## Problem to work on:
Beginning at the first line of the material, output each line exactly until you reach and include the line containing "se while používá". Leave every picture out.

## Input for this task:
=-=-=-=-=
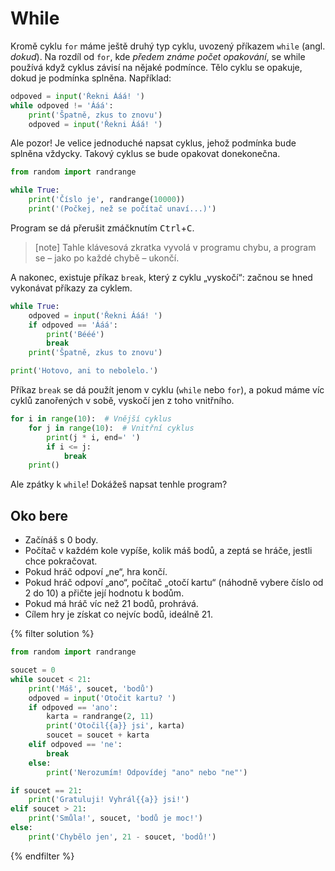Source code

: # While

Kromě cyklu `for` máme ještě druhý typ cyklu, uvozený příkazem `while`
(angl. *dokud*).
Na rozdíl od `for`, kde *předem známe počet opakování*,
se while používá když cyklus závisí na nějaké podmínce.
Tělo cyklu se opakuje, dokud je podmínka splněna. Například:

```python
odpoved = input('Řekni Ááá! ')
while odpoved != 'Ááá':
    print('Špatně, zkus to znovu')
    odpoved = input('Řekni Ááá! ')
```

Ale pozor! Je velice jednoduché napsat cyklus,
jehož podmínka bude splněna vždycky.
Takový cyklus se bude opakovat donekonečna.

```python
from random import randrange

while True:
    print('Číslo je', randrange(10000))
    print('(Počkej, než se počítač unaví...)')
```

Program se dá přerušit zmáčknutím
<kbd>Ctrl</kbd>+<kbd>C</kbd>.

> [note]
> Tahle klávesová zkratka vyvolá v programu chybu,
> a program se – jako po každé chybě – ukončí.

A nakonec, existuje příkaz `break`, který z cyklu „vyskočí“:
začnou se hned vykonávat příkazy za cyklem.

```python
while True:
    odpoved = input('Řekni Ááá! ')
    if odpoved == 'Ááá':
        print('Bééé')
        break
    print('Špatně, zkus to znovu')

print('Hotovo, ani to nebolelo.')
```

Příkaz `break` se dá použít jenom v cyklu (`while` nebo `for`),
a pokud máme víc cyklů zanořených v sobě, vyskočí jen z toho vnitřního.

```python
for i in range(10):  # Vnější cyklus
    for j in range(10):  # Vnitřní cyklus
        print(j * i, end=' ')
        if i <= j:
            break
    print()
```

Ale zpátky k `while`!
Dokážeš napsat tenhle program?

## Oko bere

* Začínáš s 0 body.
* Počítač v každém kole vypíše, kolik máš bodů,
  a zeptá se hráče, jestli chce pokračovat.
* Pokud hráč odpoví „ne“, hra končí.
* Pokud hráč odpoví „ano“, počítač „otočí kartu“
  (náhodně vybere číslo od 2 do 10) a přičte její hodnotu k bodům.
* Pokud má hráč víc než 21 bodů, prohrává.
* Cílem hry je získat co nejvíc bodů, ideálně 21.

{% filter solution %}
```python
from random import randrange

soucet = 0
while soucet < 21:
    print('Máš', soucet, 'bodů')
    odpoved = input('Otočit kartu? ')
    if odpoved == 'ano':
        karta = randrange(2, 11)
        print('Otočil{{a}} jsi', karta)
        soucet = soucet + karta
    elif odpoved == 'ne':
        break
    else:
        print('Nerozumím! Odpovídej "ano" nebo "ne"')

if soucet == 21:
    print('Gratuluji! Vyhrál{{a}} jsi!')
elif soucet > 21:
    print('Smůla!', soucet, 'bodů je moc!')
else:
    print('Chybělo jen', 21 - soucet, 'bodů!')
```
{% endfilter %}
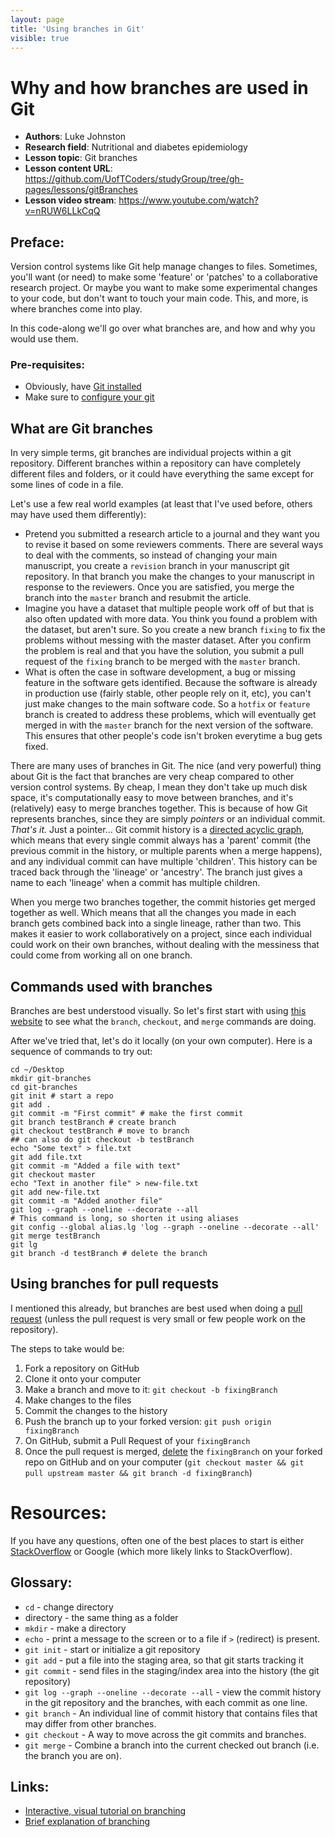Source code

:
```yaml
---
layout: page
title: 'Using branches in Git'
visible: true
---
```


# Why and how branches are used in Git

 - **Authors**: Luke Johnston
 - **Research field**: Nutritional and diabetes epidemiology
 - **Lesson topic**: Git branches
 - **Lesson content URL**: <https://github.com/UofTCoders/studyGroup/tree/gh-pages/lessons/gitBranches>
 - **Lesson video stream**: <https://www.youtube.com/watch?v=nRUW6LLkCqQ>

## Preface: ##

Version control systems like Git help manage changes to files. Sometimes, you'll
want (or need) to make some 'feature' or 'patches' to a collaborative research
project. Or maybe you want to make some experimental changes to your code, but
don't want to touch your main code. This, and more, is where branches come into
play.

In this code-along we'll go over what branches are, and how and why you would use
them.

### Pre-requisites:

* Obviously, have [Git installed](https://git-scm.com/book/en/v2/Getting-Started-Installing-Git)
* Make sure to [configure your git](http://codeasmanuscript.org/lessons/git/cheatsheet/)


## What are Git branches

In very simple terms, git branches are individual projects within a git
repository. Different branches within a repository can have completely different
files and folders, or it could have everything the same except for some lines of
code in a file.

Let's use a few real world examples (at least that I've used before, others may
have used them differently):

- Pretend you submitted a research article to a journal and they want you to
revise it based on some reviewers comments. There are several ways to deal with
the comments, so instead of changing your main manuscript, you create a
`revision` branch in your manuscript git repository. In that branch you make the
changes to your manuscript in response to the reviewers. Once you are satisfied,
you merge the branch into the `master` branch and resubmit the article.
- Imagine you have a dataset that multiple people work off of but that is also
often updated with more data. You think you found a problem with the dataset,
but aren't sure. So you create a new branch `fixing` to fix the problems without
messing with the master dataset. After you confirm the problem is real and that
you have the solution, you submit a pull request of the `fixing` branch to be
merged with the `master` branch.
- What is often the case in software development, a bug or missing feature in
the software gets identified. Because the software is already in production use
(fairly stable, other people rely on it, etc), you can't just make changes to
the main software code. So a `hotfix` or `feature` branch is created to address
these problems, which will eventually get merged in with the `master` branch for
the next version of the software. This ensures that other people's code isn't
broken everytime a bug gets fixed.

There are many uses of branches in Git. The nice (and very powerful) thing about
Git is the fact that branches are very cheap compared to other version control
systems. By cheap, I mean they don't take up much disk space, it's
computationally easy to move between branches, and it's (relatively) easy to
merge branches together. This is because of how Git represents branches, since
they are simply *pointers* or an individual commit. *That's it.* Just a
pointer... Git commit history is a 
[directed acyclic graph](https://en.wikipedia.org/wiki/Directed_acyclic_graph), 
which means that every single commit always has a 'parent' commit (the
previous commit in the history, or multiple parents when a merge happens), and
any individual commit can have multiple 'children'. This history can be traced
back through the 'lineage' or 'ancestry'. The branch just gives a name to each
'lineage' when a commit has multiple children.

When you merge two branches together, the commit histories get merged together
as well. Which means that all the changes you made in each branch gets combined
back into a single lineage, rather than two. This makes it easier to work
collaboratively on a project, since each individual could work on their own
branches, without dealing with the messiness that could come from working all on
one branch.

## Commands used with branches

Branches are best understood visually. So let's first start with using 
[this website](https://onlywei.github.io/explain-git-with-d3/) to see what the 
`branch`, `checkout`, and `merge` commands are doing.

After we've tried that, let's do it locally (on your own computer). Here is a
sequence of commands to try out:

    cd ~/Desktop
    mkdir git-branches
    cd git-branches
    git init # start a repo
    git add .
    git commit -m "First commit" # make the first commit
    git branch testBranch # create branch
    git checkout testBranch # move to branch
    ## can also do git checkout -b testBranch
    echo "Some text" > file.txt 
    git add file.txt
    git commit -m "Added a file with text"
    git checkout master
    echo "Text in another file" > new-file.txt
    git add new-file.txt
    git commit -m "Added another file"
    git log --graph --oneline --decorate --all
    # This command is long, so shorten it using aliases
    git config --global alias.lg 'log --graph --oneline --decorate --all'
    git merge testBranch
    git lg
    git branch -d testBranch # delete the branch
    
## Using branches for pull requests 

I mentioned this already, but branches are best used when doing a 
[pull request](https://help.github.com/articles/using-pull-requests/)
(unless the pull request is very small or few people work on the repository).

The steps to take would be:

1. Fork a repository on GitHub
2. Clone it onto your computer
3. Make a branch and move to it: `git checkout -b fixingBranch`
4. Make changes to the files
5. Commit the changes to the history
6. Push the branch up to your forked version: `git push origin fixingBranch`
7. On GitHub, submit a Pull Request of your `fixingBranch`
8. Once the pull request is merged, 
[delete](https://github.com/blog/1377-create-and-delete-branches) 
the `fixingBranch` on your forked repo on GitHub and on your computer 
(`git checkout master && git pull upstream master && git branch -d fixingBranch`)

# Resources: #

If you have any questions, often one of the best places to start is either  
[StackOverflow](http://stackoverflow.com/questions/tagged/git) or Google (which
more likely links to StackOverflow).

## Glossary: ##

* `cd` - change directory
* directory - the same thing as a folder
* `mkdir` - make a directory
* `echo` - print a message to the screen or to a file if `>` (redirect) is
present.
* `git init` - start or initialize a git repository
* `git add` - put a file into the staging area, so that git starts
  tracking it
* `git commit` - send files in the staging/index area into the history
  (the git repository)
* `git log --graph --oneline --decorate --all` - view the commit history in the
git repository and the branches, with each commit as one line.
* `git branch` - An individual line of commit history that contains files that may
differ from other branches.
* `git checkout` - A way to move across the git commits and branches.
* `git merge` - Combine a branch into the current checked out branch (i.e. the
branch you are on).

## Links: ##

* [Interactive, visual tutorial on branching](https://pcottle.github.io/learnGitBranching/)
* [Brief explanation of branching](https://www.atlassian.com/git/tutorials/using-branches/git-branch)

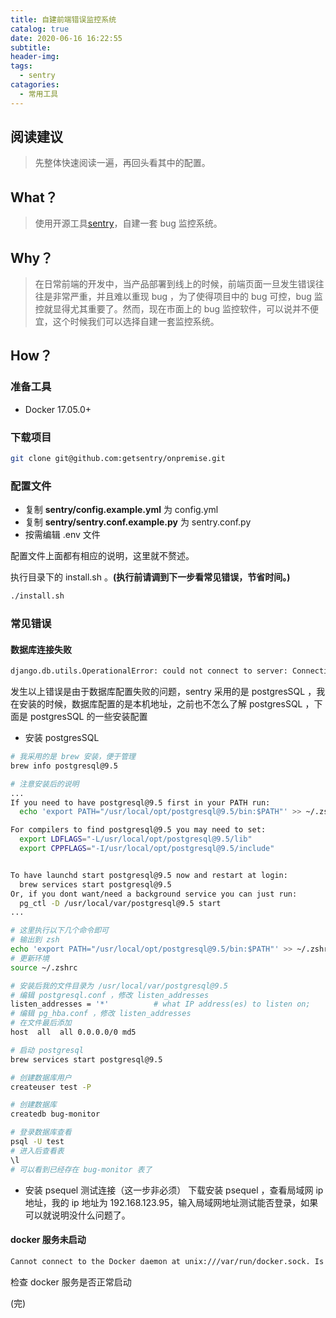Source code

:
 ```yaml
---
title: 自建前端错误监控系统
catalog: true
date: 2020-06-16 16:22:55
subtitle:
header-img:
tags:
  - sentry
catagories:
  - 常用工具
---
```


## 阅读建议

> 先整体快速阅读一遍，再回头看其中的配置。

## What？

> 使用开源工具[sentry](https://github.com/getsentry/sentry)，自建一套 bug 监控系统。

## Why？

> 在日常前端的开发中，当产品部署到线上的时候，前端页面一旦发生错误往往是非常严重，并且难以重现 bug ，为了使得项目中的 bug 可控，bug 监控就显得尤其重要了。然而，现在市面上的 bug 监控软件，可以说并不便宜，这个时候我们可以选择自建一套监控系统。

## How？

### 准备工具

- Docker 17.05.0+

### 下载项目

```bash
git clone git@github.com:getsentry/onpremise.git
```

### 配置文件

- 复制 **sentry/config.example.yml** 为 config.yml
- 复制 **sentry/sentry.conf.example.py** 为 sentry.conf.py
- 按需编辑 .env 文件

配置文件上面都有相应的说明，这里就不赘述。

执行目录下的 install.sh 。**(执行前请调到下一步看常见错误，节省时间。)**

```bash
./install.sh
```

### 常见错误

#### 数据库连接失败

```bash
django.db.utils.OperationalError: could not connect to server: Connection refused
```

发生以上错误是由于数据库配置失败的问题，sentry 采用的是 postgresSQL ，我在安装的时候，数据库配置的是本机地址，之前也不怎么了解 postgresSQL ，下面是
postgresSQL 的一些安装配置

- 安装 postgresSQL

```bash
# 我采用的是 brew 安装，便于管理
brew info postgresql@9.5

# 注意安装后的说明
...
If you need to have postgresql@9.5 first in your PATH run:
  echo 'export PATH="/usr/local/opt/postgresql@9.5/bin:$PATH"' >> ~/.zshrc

For compilers to find postgresql@9.5 you may need to set:
  export LDFLAGS="-L/usr/local/opt/postgresql@9.5/lib"
  export CPPFLAGS="-I/usr/local/opt/postgresql@9.5/include"


To have launchd start postgresql@9.5 now and restart at login:
  brew services start postgresql@9.5
Or, if you dont want/need a background service you can just run:
  pg_ctl -D /usr/local/var/postgresql@9.5 start
...

# 这里执行以下几个命令即可
# 输出到 zsh
echo 'export PATH="/usr/local/opt/postgresql@9.5/bin:$PATH"' >> ~/.zshrc
# 更新环境
source ~/.zshrc

# 安装后我的文件目录为 /usr/local/var/postgresql@9.5
# 编辑 postgresql.conf ，修改 listen_addresses
listen_addresses = '*'          # what IP address(es) to listen on;
# 编辑 pg_hba.conf ，修改 listen_addresses
# 在文件最后添加
host  all  all 0.0.0.0/0 md5

# 启动 postgresql
brew services start postgresql@9.5

# 创建数据库用户
createuser test -P

# 创建数据库
createdb bug-monitor

# 登录数据库查看
psql -U test
# 进入后查看表
\l
# 可以看到已经存在 bug-monitor 表了

```

- 安装 psequel 测试连接（这一步非必须）
  下载安装 psequel ，查看局域网 ip 地址，我的 ip 地址为 192.168.123.95，输入局域网地址测试能否登录，如果可以就说明没什么问题了。

#### docker 服务未启动

```bash
Cannot connect to the Docker daemon at unix:///var/run/docker.sock. Is the docker daemon running?
```

检查 docker 服务是否正常启动

(完)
=-=-=-=-=
## Exercise output:
Source code

: # While

Kromě cyklu `for` máme ještě druhý typ cyklu, uvozený příkazem `while`
(angl. *dokud*).
Na rozdíl od `for`, kde *předem známe počet opakování*,
se while používá když cyklus závisí na nějaké podmínce.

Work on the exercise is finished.